#### RECORDS TO PROCESS
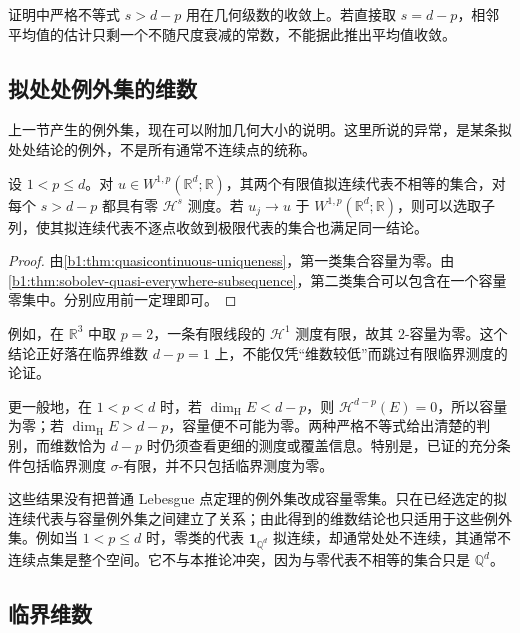 证明中严格不等式 \(s>d-p\) 用在几何级数的收敛上。若直接取 \(s=d-p\)，相邻平均值的估计只剩一个不随尺度衰减的常数，不能据此推出平均值收敛。

\subsection{拟处处例外集的维数}
\label{b1:subsec:260303}

上一节产生的例外集，现在可以附加几何大小的说明。这里所说的异常，是某条拟处处结论的例外，不是所有通常不连续点的统称。

\begin{corollary}\label{b1:cor:capacity-exception-dimension}
设 \(1<p\leq d\)。对 \(u\in W^{1,p}(\mathbb R^d;\mathbb R)\)，其两个有限值拟连续代表不相等的集合，对每个 \(s>d-p\) 都具有零 \(\mathcal H^s\) 测度。若 \(u_j\to u\) 于 \(W^{1,p}(\mathbb R^d;\mathbb R)\)，则可以选取子列，使其拟连续代表不逐点收敛到极限代表的集合也满足同一结论。
\end{corollary}
\begin{proof}
由\cref{b1:thm:quasicontinuous-uniqueness}，第一类集合容量为零。由\cref{b1:thm:sobolev-quasi-everywhere-subsequence}，第二类集合可以包含在一个容量零集中。分别应用前一定理即可。
\end{proof}

例如，在 \(\mathbb R^3\) 中取 \(p=2\)，一条有限线段的
\(\mathcal H^1\) 测度有限，故其 \(2\)-容量为零。这个结论正好落在临界维数 \(d-p=1\) 上，不能仅凭“维数较低”而跳过有限临界测度的论证。

\ProseParagraphBreak

更一般地，在 \(1<p<d\) 时，若
\(\dim_{\mathrm H}E<d-p\)，则 \(\mathcal H^{d-p}(E)=0\)，所以容量为零；若
\(\dim_{\mathrm H}E>d-p\)，容量便不可能为零。两种严格不等式给出清楚的判别，而维数恰为 \(d-p\) 时仍须查看更细的测度或覆盖信息。特别是，已证的充分条件包括临界测度 \(\sigma\)-有限，并不只包括临界测度为零。

\ProseParagraphBreak

这些结果没有把普通 Lebesgue 点定理的例外集改成容量零集。只在已经选定的拟连续代表与容量例外集之间建立了关系；由此得到的维数结论也只适用于这些例外集。例如当 \(1<p\leq d\) 时，零类的代表 \(\mathbf1_{\mathbb Q^d}\) 拟连续，却通常处处不连续，其通常不连续点集是整个空间。它不与本推论冲突，因为与零代表不相等的集合只是 \(\mathbb Q^d\)。

\subsection{临界维数}
\label{b1:subsec:260304}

#### EXERCISE
Only lines of the material that contain the word "mathrm" belong in the answer; copy each one.

#### THE COMPLETED TASK
\(\dim_{\mathrm H}E<d-p\)，则 \(\mathcal H^{d-p}(E)=0\)，所以容量为零；若
\(\dim_{\mathrm H}E>d-p\)，容量便不可能为零。两种严格不等式给出清楚的判别，而维数恰为 \(d-p\) 时仍须查看更细的测度或覆盖信息。特别是，已证的充分条件包括临界测度 \(\sigma\)-有限，并不只包括临界测度为零。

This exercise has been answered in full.